Family sponsors of immigrants applying for a U.S. green card must prove that they can financially support the immigrant as well as their own household at 125% of the dollar amounts shown in the U.S. Poverty Guidelines. These amounts can be found on immigration Form I-864P, published by U.S. Citizenship and Immigration Services (USCIS).
(Sponsors of K-1 fiance visa applicants, however, may need to show less. See "How Much Income K-1 Fiancé Visa Applicants' Sponsors Need to Show" for details.)
The Poverty Guidelines chart changes yearly. The federal government usually updates it in February or March of each year, and the immigration authorities start to follow it two months later. When you attend your visa or green card interview, you will have to meet the most current guidelines.
For green card and immigrant visa applications, the sponsor’s income and assets must be enough to support the people who depend financially on the sponsor (also called household members or dependents), at 125% of the income level that the government believes puts a person into poverty.

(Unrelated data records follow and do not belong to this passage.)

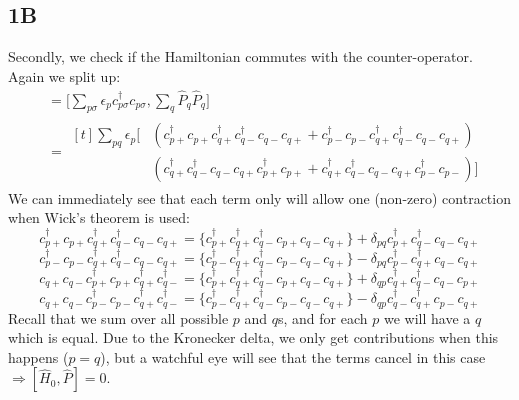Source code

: \documentclass[norsk,a4paper,12pt]{article}
\begin{document}
\subsection*{1B}
Secondly, we check if the Hamiltonian commutes with the counter-operator. Again we split up:
\begin{align*}
[\hat{H}_0, \hat{P}]&=\Big[\sum_{p\sigma}\epsilon_pc_{p\sigma}^{\dagger}c_{p\sigma},\sum_q\hat{P}_q\hat{P}_q\Big]\\
&= \begin{aligned}[t]
\sum_{pq}\epsilon_p\Big[&(c_{p+}^{\dagger}c_{p+}c_{q+}^{\dagger}c_{q-}^{\dagger}c_{q-}c_{q+}
+c_{p-}^{\dagger}c_{p-}c_{q+}^{\dagger}c_{q-}^{\dagger}c_{q-}c_{q+})\\
&(c_{q+}^{\dagger}c_{q-}^{\dagger}c_{q-}c_{q+}c_{p+}^{\dagger}c_{p+}
+c_{q+}^{\dagger}c_{q-}^{\dagger}c_{q-}c_{q+}c_{p-}^{\dagger}c_{p-})\Big]
\end{aligned}
\end{align*}
We can immediately see that each term only will allow one (non-zero) contraction when Wick's theorem is used:
\begin{equation}
c_{p+}^{\dagger}c_{p+}c_{q+}^{\dagger}c_{q-}^{\dagger}c_{q-}c_{q+}=\{c_{p+}^{\dagger}c_{q+}^{\dagger}c_{q-}^{\dagger}c_{p+}c_{q-}c_{q+}\}+\delta_{pq}c_{p+}^{\dagger}c_{q-}^{\dagger}c_{q-}c_{q+}
\end{equation}
\begin{equation}
c_{p-}^{\dagger}c_{p-}c_{q+}^{\dagger}c_{q-}^{\dagger}c_{q-}c_{q+}=\{c_{p-}^{\dagger}c_{q+}^{\dagger}c_{q-}^{\dagger}c_{p-}c_{q-}c_{q+}\}-\delta_{pq}c_{p-}^{\dagger}c_{q+}^{\dagger}c_{q-}c_{q+}
\end{equation}
\begin{equation}
c_{q+}c_{q-}c_{p+}^{\dagger}c_{p+}c_{q+}^{\dagger}c_{q-}^{\dagger}=\{c_{p+}^{\dagger}c_{q+}^{\dagger}c_{q-}^{\dagger}c_{p+}c_{q-}c_{q+}\}+\delta_{qp}c_{q+}^{\dagger}c_{q-}^{\dagger}c_{q-}c_{p+}
\end{equation}
\begin{equation}
c_{q+}c_{q-}c_{p-}^{\dagger}c_{p-}c_{q+}^{\dagger}c_{q-}^{\dagger}=\{c_{p-}^{\dagger}c_{q+}^{\dagger}c_{q-}^{\dagger}c_{p-}c_{q-}c_{q+}\}-\delta_{qp}c_{q-}^{\dagger}c_{q+}^{\dagger}c_{p-}c_{q+}
\end{equation}
Recall that we sum over all possible $p$ and $q$s, and for each $p$ we will have a $q$ which is equal. Due to the Kronecker delta, we only get contributions when this happens ($p=q$), but a watchful eye will see that the terms cancel in this case $\Rightarrow [\hat{H}_0,\hat{P}]=0$.
\end{document}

An exception is made for members of the U.S. Armed Forces, who need reach only 100% of the Poverty Guidelines levels when sponsoring someone for a green card.
To count the persons who must be covered, add up the following:
• the sponsor (also called the petitioner; that is, the person who first filed the I-130 visa petition for the immigrant) or joint sponsor (if the main sponsor's income isn't high enough and he or she needs to share the responsibility with someone else)
• the currently entering immigrant or immigrants (if children are also applying)
• any other immigrants for whom the sponsor has signed an I-864, if they are lawful permanent residents, and
• the sponsor’s spouse, if married
• all the sponsor’s children listed as dependents on the sponsor’s federal income tax return
• any other persons listed as dependents on the sponsor’s federal income tax return
• any siblings, parents, or adult children who live with the sponsor, only if the sponsor wants to combine his or her income with theirs.
Once you have calculated the number of people who must be covered, refer to the Poverty Guidelines chart. In the far left column (“Sponsor’s Household Size”), locate the line showing the number of people for whom the sponsor is responsible. Then look to the appropriate column to find how much the sponsor must show in income and assets. There are separate charts for sponsors who live in Alaska or Hawaii.
You do not need to declare or prove your ownership of valuable assets if you can meet the Poverty Guidelines levels based on income alone. However, assets (such as savings, houses, or cars) can be a valuable way to fill the gap. They are counted at only one fifth their current market value, or one third if the immigrant is the spouse or child of a U.S. citizen. And you must subtract out any debt liabilities, mortgages, and liens against the asset.
To be used for immigration sponsorship purposes, your assets must be readily convertible into cash (within one year). For example, if the sponsor owns a new condominium in an empty complex that is in bankruptcy, there may not be a market for the place (i.e. no one wants to buy it). USCIS may decide that, even though the sponsor paid a million dollars for the condo, this asset does not count, because it cannot be converted into cash within one year.
Job offers with anticipated salaries don’t count. Someone applying for an immigrant visa from overseas who has received a job offer with a set salary in the U.S. should provide this information in the application process, but realize that it's likely to provide only a little help. The immigration authorities are not allowed to use this salary to make up for a shortfall in the sponsor’s ability to meet the Poverty Guidelines minimum.
USCIS also says that income the immigrant earns overseas cannot be counted, since the immigrant probably will not be able to keep such a job after coming to the United States. Finally, any income that the immigrant gained through unauthorized employment in the U.S. (with no legal right or USCIS permission to work) cannot be counted either.